Task statement → Write out the entries exactly, leaving out every picture.

Data in this exercise →
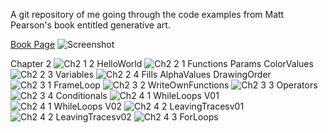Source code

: A git repository of me going through the code examples from Matt Pearson's book entitled generative art.


[Book Page](http://zenbullets.com/book.php)
![Screenshot](http://zenbullets.com/blog/wp-content/uploads/2010/11/cover_500_new.png)

Chapter 2
![Ch2 1 2 HelloWorld](ch2_1_2_HelloWorld/export/ch2_1_2_HelloWorld.png)
![Ch2 2 1 Functions Params ColorValues](ch2_2_1_Functions_Params_ColorValues/export/ch2_2_1_Functions_Params_ColorValues.png)
![Ch2 2 3 Variables](ch2_2_3_Variables/export/ch2_2_3_Variables.png)
![Ch2 2 4 Fills AlphaValues DrawingOrder](ch2_2_4_Fills_AlphaValues_DrawingOrder/export/ch2_2_4_Fills_AlphaValues_DrawingOrder.png)
![Ch2 3 1 FrameLoop](ch2_3_1_FrameLoop/export/ch2_3_1_FrameLoop.png)
![Ch2 3 2 WriteOwnFunctions](ch2_3_2_WriteOwnFunctions/export/ch2_3_2_WriteOwnFunctions.png)
![Ch2 3 3 Operators](ch2_3_3_Operators/export/ch2_3_3_Operators.png)
![Ch2 3 4 Conditionals](ch2_3_4_Conditionals/export/ch2_3_4_Conditionals.png)
![Ch2 4 1 WhileLoops V01](ch2_4_1_WhileLoops_v01/export/ch2_4_1_WhileLoops_v01.png)
![Ch2 4 1 WhileLoops V02](ch2_4_1_WhileLoops_v02/export/ch2_4_1_WhileLoops_v02.png)
![Ch2 4 2 LeavingTracesv01](ch2_4_2_LeavingTracesv01/export/ch2_4_2_LeavingTracesv01.png)
![Ch2 4 2 LeavingTracesv02](ch2_4_2_LeavingTracesv02/export/ch2_4_2_LeavingTracesv02.png)
![Ch2 4 3 ForLoops](ch2_4_3_ForLoops/export/ch2_4_3_ForLoops.png)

Finished task →
Source code

: A git repository of me going through the code examples from Matt Pearson's book entitled generative art.


[Book Page](http://zenbullets.com/book.php)
![Screenshot](http://zenbullets.com/blog/wp-content/uploads/2010/11/cover_500_new.png)

Chapter 2
![Ch2 1 2 HelloWorld](ch2_1_2_HelloWorld/export/ch2_1_2_HelloWorld.png)
![Ch2 2 1 Functions Params ColorValues](ch2_2_1_Functions_Params_ColorValues/export/ch2_2_1_Functions_Params_ColorValues.png)
![Ch2 2 3 Variables](ch2_2_3_Variables/export/ch2_2_3_Variables.png)
![Ch2 2 4 Fills AlphaValues DrawingOrder](ch2_2_4_Fills_AlphaValues_DrawingOrder/export/ch2_2_4_Fills_AlphaValues_DrawingOrder.png)
![Ch2 3 1 FrameLoop](ch2_3_1_FrameLoop/export/ch2_3_1_FrameLoop.png)
![Ch2 3 2 WriteOwnFunctions](ch2_3_2_WriteOwnFunctions/export/ch2_3_2_WriteOwnFunctions.png)
![Ch2 3 3 Operators](ch2_3_3_Operators/export/ch2_3_3_Operators.png)
![Ch2 3 4 Conditionals](ch2_3_4_Conditionals/export/ch2_3_4_Conditionals.png)
![Ch2 4 1 WhileLoops V01](ch2_4_1_WhileLoops_v01/export/ch2_4_1_WhileLoops_v01.png)
![Ch2 4 1 WhileLoops V02](ch2_4_1_WhileLoops_v02/export/ch2_4_1_WhileLoops_v02.png)
![Ch2 4 2 LeavingTracesv01](ch2_4_2_LeavingTracesv01/export/ch2_4_2_LeavingTracesv01.png)
![Ch2 4 2 LeavingTracesv02](ch2_4_2_LeavingTracesv02/export/ch2_4_2_LeavingTracesv02.png)
![Ch2 4 3 ForLoops](ch2_4_3_ForLoops/export/ch2_4_3_ForLoops.png)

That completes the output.